SUPPLIED MATERIAL:
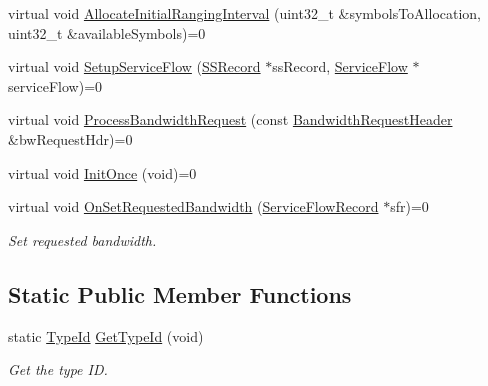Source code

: \begin{DoxyCompactItemize}
\item 
virtual void \hyperlink{classns3_1_1UplinkScheduler_ae6094447ffd6d3946a70723246faed42}{Allocate\+Initial\+Ranging\+Interval} (uint32\+\_\+t \&symbols\+To\+Allocation, uint32\+\_\+t \&available\+Symbols)=0
\item 
virtual void \hyperlink{classns3_1_1UplinkScheduler_a101bce0939ff2315db3d2e3b75b4fed6}{Setup\+Service\+Flow} (\hyperlink{classns3_1_1SSRecord}{S\+S\+Record} $\ast$ss\+Record, \hyperlink{classns3_1_1ServiceFlow}{Service\+Flow} $\ast$service\+Flow)=0
\item 
virtual void \hyperlink{classns3_1_1UplinkScheduler_afca8bc8fcb079d7ee97c1d1f14a0ee2f}{Process\+Bandwidth\+Request} (const \hyperlink{classns3_1_1BandwidthRequestHeader}{Bandwidth\+Request\+Header} \&bw\+Request\+Hdr)=0
\item 
virtual void \hyperlink{classns3_1_1UplinkScheduler_ae427e6144919f70a361c047ddcfd5c4c}{Init\+Once} (void)=0
\item 
virtual void \hyperlink{classns3_1_1UplinkScheduler_a7bd17c3434380b9a57f8dcae6f4f289c}{On\+Set\+Requested\+Bandwidth} (\hyperlink{classns3_1_1ServiceFlowRecord}{Service\+Flow\+Record} $\ast$sfr)=0
\begin{DoxyCompactList}\small\item\em Set requested bandwidth. \end{DoxyCompactList}\end{DoxyCompactItemize}
\subsection*{Static Public Member Functions}
\begin{DoxyCompactItemize}
\item 
static \hyperlink{classns3_1_1TypeId}{Type\+Id} \hyperlink{classns3_1_1UplinkScheduler_a8e7e073bab177e3c946cfc68dfc174b6}{Get\+Type\+Id} (void)
\begin{DoxyCompactList}\small\item\em Get the type ID. \end{DoxyCompactList}\end{DoxyCompactItemize}
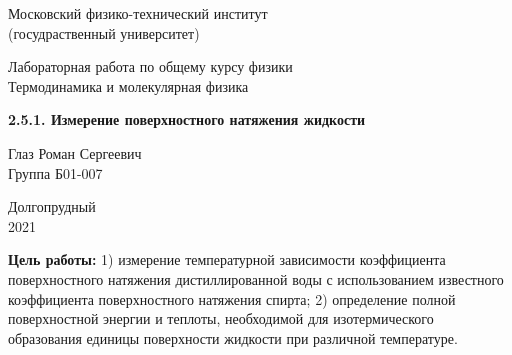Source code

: \documentclass[a4paper, 12pt]{article} %
\begin{document}


\begin{titlepage}

    \newpage
    \begin{center}
        \normalsize Московский физико-технический институт \\(госудраственный университет)
    \end{center}

    \vspace{6em}

    \begin{center}
        \Large Лабораторная работа по общему курсу физики\\Термодинамика и молекулярная физика
    \end{center}

    \vspace{1em}

    \begin{center}
        \Large \textbf{2.5.1. Измерение поверхностного натяжения жидкости }
    \end{center}

    \vspace{2em}

    \begin{center}
        \large Глаз Роман Сергеевич\\
        Группа Б01-007
    \end{center}

    \vspace{\fill}

    \begin{center}
        Долгопрудный \\2021
    \end{center}
    
\end{titlepage}



    \thispagestyle{empty}
    \newpage
    \tableofcontents
    \newpage
    \setcounter{page}{1}



\textbf{Цель работы:} 1) измерение температурной зависимости коэффициента поверхностного натяжения дистиллированной воды с использованием известного коэффициента поверхностного натяжения спирта; 2) определение полной поверхностной энергии и теплоты, необходимой для изотермического образования единицы поверхности жидкости при различной температуре.\\
\end{document}
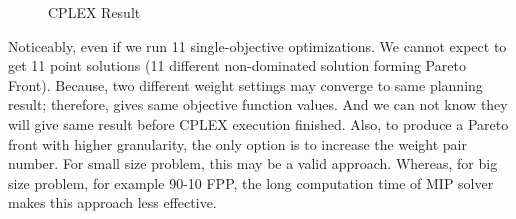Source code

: \documentclass[10pt,journal,compsoc]{IEEEtran}
\begin{document}
\begin{figure}[!t]
\centering
{}
\hfil
{}
\caption{CPLEX Result} 
\label{cplex-compose}
\end{figure}
Noticeably, even if we run 11 single-objective optimizations. We cannot expect to get 11 point solutions (11 different non-dominated solution forming Pareto Front). Because, two different weight settings may converge to same planning result; therefore, gives same objective function values. And we can not know they will give same result before CPLEX execution finished. Also, to produce a Pareto front with higher granularity, the only option is to increase the weight pair number. For small size problem, this may be a valid approach. Whereas, for big size problem, for example 90-10 FPP, the long computation time of MIP solver makes this approach less effective.
\fi
\end{document}
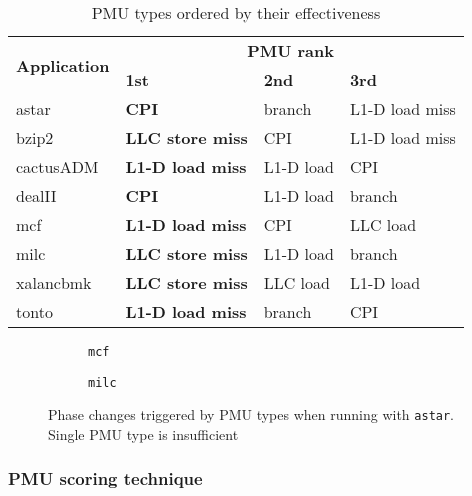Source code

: \documentclass{sig-alternate}
\begin{document}
\begin{table}[bt!]
\begin{footnotesize}
\begin{tabular}{|l|lll|}
\hline
\multirow{2}{*}{{\bf Application}} & \multicolumn{3}{c|}{{\bf PMU rank}}           \\ \cline{2-4} 
                                   & {\bf 1st}    & {\bf 2nd} & {\bf 3rd}    \\ \hline
astar                              & \textbf{CPI}            & branch       & L1-D load miss \\
bzip2                              &\textbf{LLC store miss} & CPI          & L1-D load miss \\
cactusADM                          & \textbf{L1-D load miss} & L1-D load    & CPI            \\
dealII                             & \textbf{CPI}            & L1-D load    & branch         \\
mcf                                & \textbf{L1-D load miss} & CPI          & LLC load       \\
milc                               & \textbf{LLC store miss} & L1-D load    & branch         \\
xalancbmk                          & \textbf{LLC store miss} & LLC load     & L1-D load      \\
tonto                              & \textbf{L1-D load miss} & branch       & CPI            \\ \hline
\end{tabular}
\caption{PMU types ordered by their effectiveness}
\label{table:pmctype}
\end{footnotesize}
\end{table}
\begin{figure*}
\centering
\begin{subfigure}[t]{1\columnwidth}
\centering
{}
\caption{\texttt{mcf}}
\label{fig:mcfl1dastar}
\end{subfigure}
\hfill
\begin{subfigure}[t]{1\columnwidth}
\centering
{}
\caption{\texttt{milc}}
\label{fig:milcl1dastar}
\end{subfigure}
\caption{Phase changes triggered by PMU types when running with \texttt{astar}. Single PMU type is insufficient}
\label{fig:PMUtypephase}
\end{figure*}
\subsubsection{PMU scoring technique}
\label{subsubsec:PMUscoringtechnique}
\end{document}
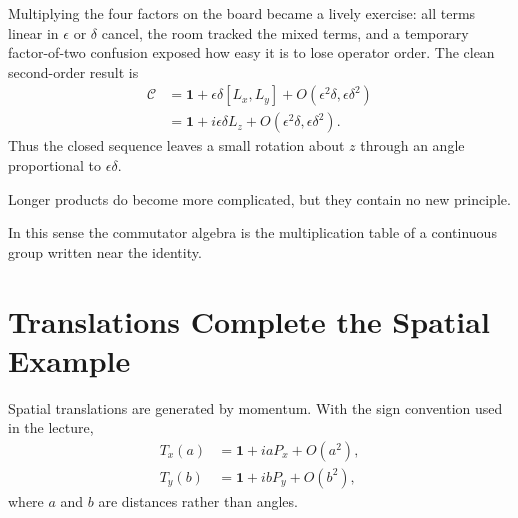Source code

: Multiplying the four factors on the board became a lively exercise: all terms linear in \(\epsilon\) or \(\delta\) cancel, the room tracked the mixed terms, and a temporary factor-of-two confusion exposed how easy it is to lose operator order. The clean second-order result is
\begin{align}
\mathcal C
&=\mathbf 1+\epsilon\delta[L_x,L_y]
  +O(\epsilon^2\delta,\epsilon\delta^2)\\
&=\mathbf 1+i\epsilon\delta L_z
  +O(\epsilon^2\delta,\epsilon\delta^2).
\end{align}
Thus the closed sequence leaves a small rotation about \(z\) through an angle proportional to \(\epsilon\delta\). 

\begin{classroomqa}
\end{classroomqa}

Longer products do become more complicated, but they contain no new principle.

\begin{classroomqa}
\end{classroomqa}

In this sense the commutator algebra is the multiplication table of a continuous group written near the identity.

\section{Translations Complete the Spatial Example}

Spatial translations are generated by momentum. With the sign convention used in the lecture,
\begin{equation}
\begin{aligned}
T_x(a)&=\mathbf 1+iaP_x+O(a^2),\\
T_y(b)&=\mathbf 1+ibP_y+O(b^2),
\end{aligned}
\end{equation}
where \(a\) and \(b\) are distances rather than angles.

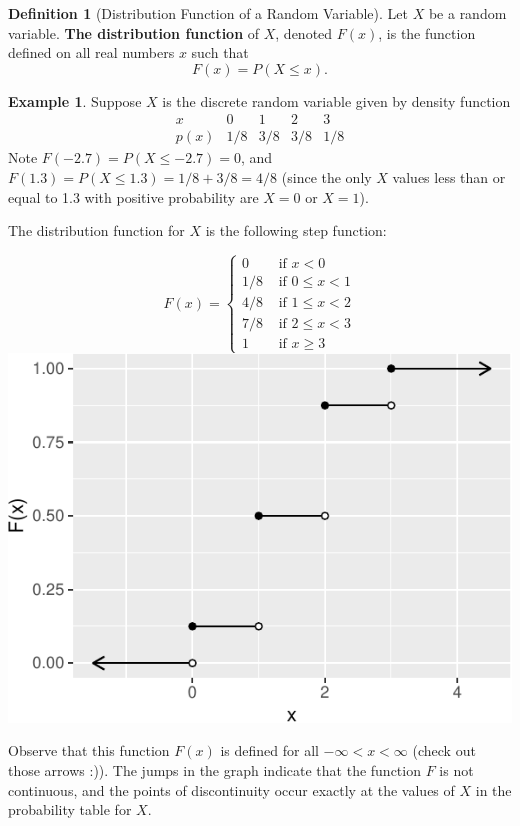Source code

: \documentclass[
]{book}
\theoremstyle{definition}
\newtheorem{definition}{Definition}[chapter]
\theoremstyle{definition}
\newtheorem{example}{Example}[chapter]
\theoremstyle{definition}
\theoremstyle{definition}
\theoremstyle{remark}
\begin{document}
\begin{definition}[Distribution Function of a Random Variable]
\protect\hypertarget{def:distribution-function}{}\label{def:distribution-function}Let \(X\) be a random variable. \textbf{The distribution function} of \(X\), denoted \(F(x)\), is the function defined on all real numbers \(x\) such that \[F(x) = P(X \leq x).\]
\end{definition}

\begin{example}
Suppose \(X\) is the discrete random variable given by density function
\[
\begin{array}{c|c|c|c|c}
x & 0 & 1 & 2 & 3 \\ \hline
p(x) & 1/8 & 3/8 & 3/8 & 1/8 
\end{array}
\]
Note \(F(-2.7) = P(X \leq -2.7) = 0\), and \(F(1.3) = P(X \leq 1.3) = 1/8 + 3/8 = 4/8\) (since the only \(X\) values less than or equal to 1.3 with positive probability are \(X=0\) or \(X=1\)).

The distribution function for \(X\) is the following step function:

\[
F(x)=
\begin{cases}
0 &\text{ if }x < 0 \\
1/8  &\text{ if } 0 \leq x < 1 \\
4/8 &\text{ if } 1 \leq x < 2 \\
7/8 &\text{ if } 2 \leq x < 3 \\
1 &\text{ if } x \geq 3
\end{cases}
\]
\includegraphics{math340-notes_files/figure-latex/unnamed-chunk-13-1.pdf}

Observe that this function \(F(x)\) is defined for all \(-\infty < x < \infty\) (check out those arrows :)). The jumps in the graph indicate that the function \(F\) is not continuous, and the points of discontinuity occur exactly at the values of \(X\) in the probability table for \(X\).
\end{example}
\end{document}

EXERCISE OBJECTIVE:
Report how many lines in the records above contain the word "miss", giving only the number.

OUTPUT OF THE TASK:
7